A simple definition of grief is an emotional reaction we experience when we suffer a loss.
Grief is profoundly misunderstood in our society. There is a large gap between what a griever feels and what others expect them to feel. Society has an unrealistic expectation about grieving. For example, it is believed and even encouraged that people should get on with life within a short period of time. This often leads the grieving individual to feel anxious, afraid, and self-doubting. Feelings cannot be fixed quickly. They must take time to heal.
The normal grieving process takes 18-24 months. Suicide survivors take 2 years or longer. Grief simply must run its course.
Grief is natural. To mourn is normal. To cry is healthy. It is not wrong or bad to grieve. Rather, it is wrong not to grieve. Grief is nature's way of assisting us to cope with the loss we have experienced.
Grief takes time. To grieve is a very human, healthy, and necessary response to loss.
Grief is not tidy. It does not travel neatly along a smooth, straight road, but instead feels like a rollercoaster ride filled with bumpy ups and downs.
Grief is not a mental illness. It just feels that way sometimes. Insomnia, anxiety, fear, anger, loss of interests, preoccupation with thoughts of loved one can all add up to feelings of "going crazy". But this is a normal part of grieving.

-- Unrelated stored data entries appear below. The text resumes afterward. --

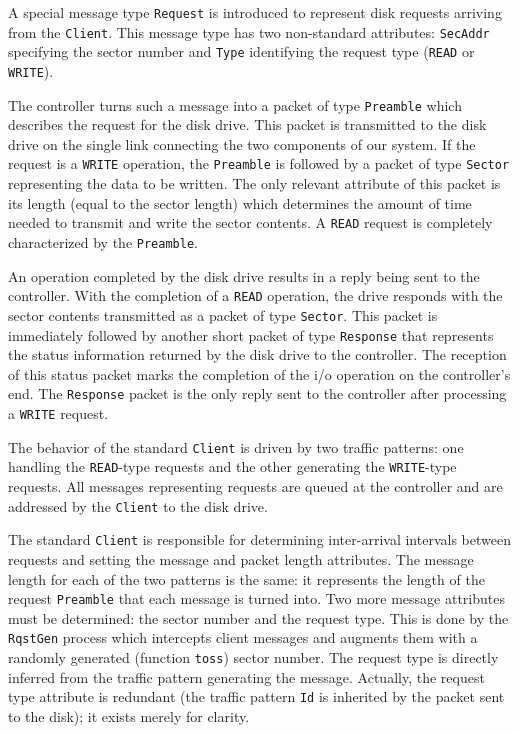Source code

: A special message type {\tt Request} is introduced to represent disk
requests arriving from the {\tt Client}.
This message type has two non-standard attributes:
{\tt SecAddr} specifying the sector number and {\tt Type} identifying the
request type ({\tt READ} or {\tt WRITE}).

The controller turns such a message into a packet of type {\tt Preamble}
which describes the request for the disk drive.
This packet is transmitted to the disk drive on the single link
connecting the two components of our system.
If the request is a {\tt WRITE} operation, the {\tt Preamble}
is followed by a packet of type {\tt Sector} representing the data to
be written.
The only relevant attribute of this packet is its length (equal to the
sector length) which determines the amount of time needed to transmit and
write the sector contents.
A {\tt READ} request is completely characterized by the {\tt Preamble}.

An operation completed by the disk drive results
in a reply being sent to the
controller.
With the completion of a {\tt READ} operation, the drive responds with
the sector contents transmitted as a packet of
type {\tt Sector}.
This packet is immediately followed by another short packet of type
{\tt Response} that represents the status information returned by the
disk drive to the controller.
The reception of this status packet marks the completion of the i/o
operation on the controller's end.
The {\tt Response} packet is the only reply sent to the controller
after processing a {\tt WRITE} request.

The behavior of the standard {\tt Client} is driven by two traffic patterns:
one handling the {\tt READ}-type requests and the other generating
the {\tt WRITE}-type requests.
All messages representing requests are queued at the controller and are
addressed by the {\tt Client} to the disk drive.

The standard {\tt Client} is responsible for determining inter-arrival intervals
between requests and setting the message and packet length attributes.
The message length for each of the two patterns is the same: it represents
the length of the request {\tt Preamble} that each message is turned into.
Two more message attributes must be determined:
the sector number and the request type.
This is done by the {\tt RqstGen} process which intercepts client messages
and augments them with a randomly generated (function {\tt toss}) sector
number.
The request type is directly inferred from the traffic pattern generating
the message.
Actually, the request type attribute is redundant (the traffic pattern
{\tt Id} is inherited by the packet sent to the disk); it exists merely for
clarity.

Grief is exhausting. Grief takes a toll on our mental energy.
Grief is a time of turning inwards. We need to take time to understand the various feelings exploding into our life. We need to make sense of our changed reality. Our whole routine and patterns of interaction has changed and will never be the same.
Grief is natural. All people experience death and to experience the accompanying grief is normal. Society has a tendency to deny death and to look at any expression of grief as something either inappropriate or weak.
No two people grieve the same. Some display their feelings openly and others may keep their emotions in check.
Our feelings are valid and therefore sorrow should be allowed to be expressed. Our feelings are neither right or wrong, neither good nor bad. They just are and therefore should not be judged by ourselves or by others.
The grieving process is ultimately something we must do on our own, but we do not have to do it alone or unsupported. Only by working through our loss can we finally come to a state of balance, peace, and acceptance.
What to do for a grieving person?
The most important thing that one can do to support someone who is grieving is to simply be present.
Give them a hug
Call often and visit
All them to talk about their loss and their story
It is okay to talk about the person who died.
Simply listening is one of the best ways to help that you can give.
Remember, share, and even laugh over memories.
Do not forget anniversaries, birthdays, and holidays with a card, a call, a flower, or a visit.
Above all else, be there for the person in grief.